Subject: incomplete hbase exports due to scan timeouts


>> Now we see that the Export/Import is broken since April 2019, But the
question remains what causes the long timeouts
As data may have grown over time and scanner would be just taking a lot of
time to filter the unwanted data and eventually timing out.

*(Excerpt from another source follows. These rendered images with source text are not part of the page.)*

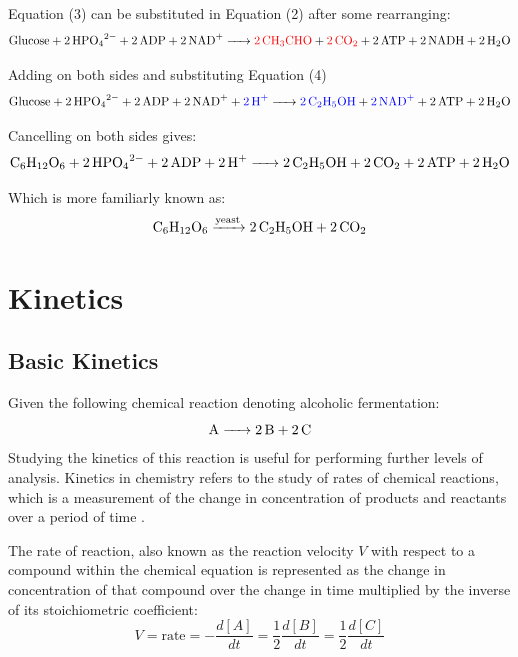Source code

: \documentclass{article}
\begin{document}
Equation (3) can be substituted in Equation (2) after some rearranging:
\begin{equation*}
    \ce{Glucose + 2HPO_{4}^{2-} + 2ADP + 2NAD+ -> \textcolor{red}{\ce{2CH3CHO}} + \textcolor{red}{\ce{2CO2}} + 2ATP + 2NADH + 2H2O}
\end{equation*}

Adding  on both sides and substituting Equation (4)
\begin{equation*}
    \ce{Glucose + 2HPO_{4}^{2-} + 2ADP + 2NAD+ + \textcolor{blue}{\ce{2H+}} -> \textcolor{blue}{\ce{2C2H5OH}} + \textcolor{blue}{\ce{2NAD+}} + 2ATP + 2H2O}
\end{equation*}

Cancelling  on both sides gives:
\begin{equation}
    \ce{C6H12O6 + 2HPO_{4}^{2-} + 2ADP + 2H+ -> 2C2H5OH + 2CO2 + 2ATP + 2H2O}
\end{equation}

Which is more familiarly known as:
\begin{equation}
    \ce{C6H12O6 ->[yeast] 2C2H5OH + 2CO2}
\end{equation}

\section{Kinetics}  %

\subsection{Basic Kinetics}
Given the following chemical reaction denoting alcoholic fermentation:
\begin{equation}
    \ce{A -> 2B + 2C}
\end{equation}
Studying the kinetics of this reaction is useful for performing further levels of analysis. Kinetics in chemistry refers to the study of rates of chemical reactions, which is a measurement of the change in concentration of products and reactants over a period of time \parencite{ref}.

\medskip

The rate of reaction, also known as the reaction velocity $V$ with respect to a compound within the chemical equation is represented as the change in concentration of that compound over the change in time multiplied by the inverse of its stoichiometric coefficient:
\begin{equation}
    V = \text{rate} = -\frac{d[A]}{dt} = \frac{1}{2}\frac{d[B]}{dt} = \frac{1}{2}\frac{d[C]}{dt}
\end{equation}
\end{document}
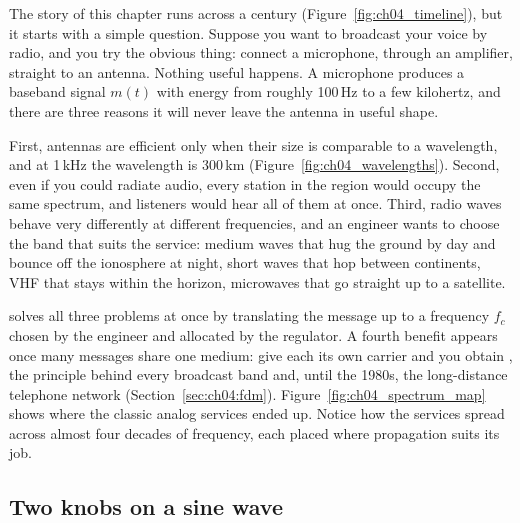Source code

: The story of this chapter runs across a century (Figure~\ref{fig:ch04_timeline}), but it starts with a
simple question. Suppose you want to broadcast your voice by radio, and you try the obvious thing: connect a microphone,
through an amplifier, straight to an antenna. Nothing useful happens. A microphone produces a
baseband signal $m(t)$ with energy from roughly 100\,Hz to a few kilohertz, and there are three reasons
it will never leave the antenna in useful shape.


First, antennas are efficient only when their size is comparable to a wavelength, and at 1\,kHz the
wavelength is 300\,km (Figure~\ref{fig:ch04_wavelengths}). Second, even if you could radiate audio,
every station in the region would occupy the same spectrum, and listeners would hear all of them at
once. Third, radio waves behave very differently at different frequencies, and an engineer wants to
choose the band that suits the service: medium waves that hug the ground by day and bounce off the
ionosphere at night, short waves that hop between continents, VHF that stays within the horizon,
microwaves that go straight up to a satellite.

 solves all three problems at once by translating the message up to a 
frequency $f_c$ chosen by the engineer and allocated by the regulator. A fourth benefit appears once
many messages share one medium: give each its own carrier and you obtain
, the principle behind every broadcast band and, until the 1980s,
the long-distance telephone network (Section~\ref{sec:ch04:fdm}). Figure~\ref{fig:ch04_spectrum_map}
shows where the classic analog services ended up. Notice how the services spread across almost four
decades of frequency, each placed where propagation suits its job.


\subsection*{Two knobs on a sine wave}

>> How can one identify regions which are in trouble?
you can check these counters for each mapper( or at the Job level) to check
how many times the scanner was restarted due to an issue and how much time
scanner was taking for each next.
-- NUM_SCANNER_RESTARTS
-- MILLIS_BETWEEN_NEXTS
There might be the region info in the debug application logs on which the
mapper was working. (but not sure at this point)
>> My questions are: Is it possible that „silent timeouts“ can cause
incomplete exports?
Until there is no bug, Job should have failed if there is any timeout
exception during the scan at mapper.
You may check if your MR setup/config allows some percentage of map
failures or skipping bad records by setting any of the following property?
-- mapred.max.map.failures.percent
-- mapreduce.map.skip.maxrecords

If above doesn't apply to you, please raise a bug in HBase project with the
reproducible steps on small data(timeout can be kept as low as 1 second to
reproduce the problem) and any debugging/patch to fix the problem would be
greatly appreciated.

Regards,
Ankit Singhal

On Mon, Aug 26, 2019 at 2:04 AM Udo Offermann <[EMAIL PROTECTED]>
wrote:

> Hi everybody,
>
>
> We are running 6 data nodes (plus one master node - version HBase
> 1.0.0-cdh5.6.0) in each case on a productive and a test environment. Each
> month we export the deltas of the previous month from the productive system
> (using org.apache.hadoop.hbase.mapreduce.Export) and import them into the
> test system.
> From time to time we are using RowCounter and an analytics map-reduce job
> written by our own to check if the restore is fine.
>
> Now we see that the Export/Import is broken since April 2019. After lots
> of investigations and tests we found that the bug described in
> https://github.com/hortonworks-spark/shc/issues/174 <
> https://github.com/hortonworks-spark/shc/issues/174> causes the problems.
>
> After increasing the timeouts (client and roc timeout) from 1 minute to 10
> minutes the row counts in the test system seem to be in a good shape (we
> counted the rows for one month via RowCounter and scan on the hbase shell).
>
> Now we are about to implement the changes in the productive system.
>
> But the question remains what causes the long timeouts. Some of the tests
> we did revealed ScannerTimeouts after 60 seconds (the default setting). But
> 60 seconds - for an android, that is nearly an eternity. Thus we assume
> that there is something wrong, but how can we find out.
> The hbase locality factor is 1.0 or close to 1.0 for most of the regions.
>
> My questions are: Is it possible that „silent timeouts“ can cause
> incomplete exports?
> Is it usual that scans take longer than 1 minute - even if it seems that
> up to April the exports were all ok?
> How can one identify regions which are in trouble?
>
> Thank you and best regards
> Udo
>
>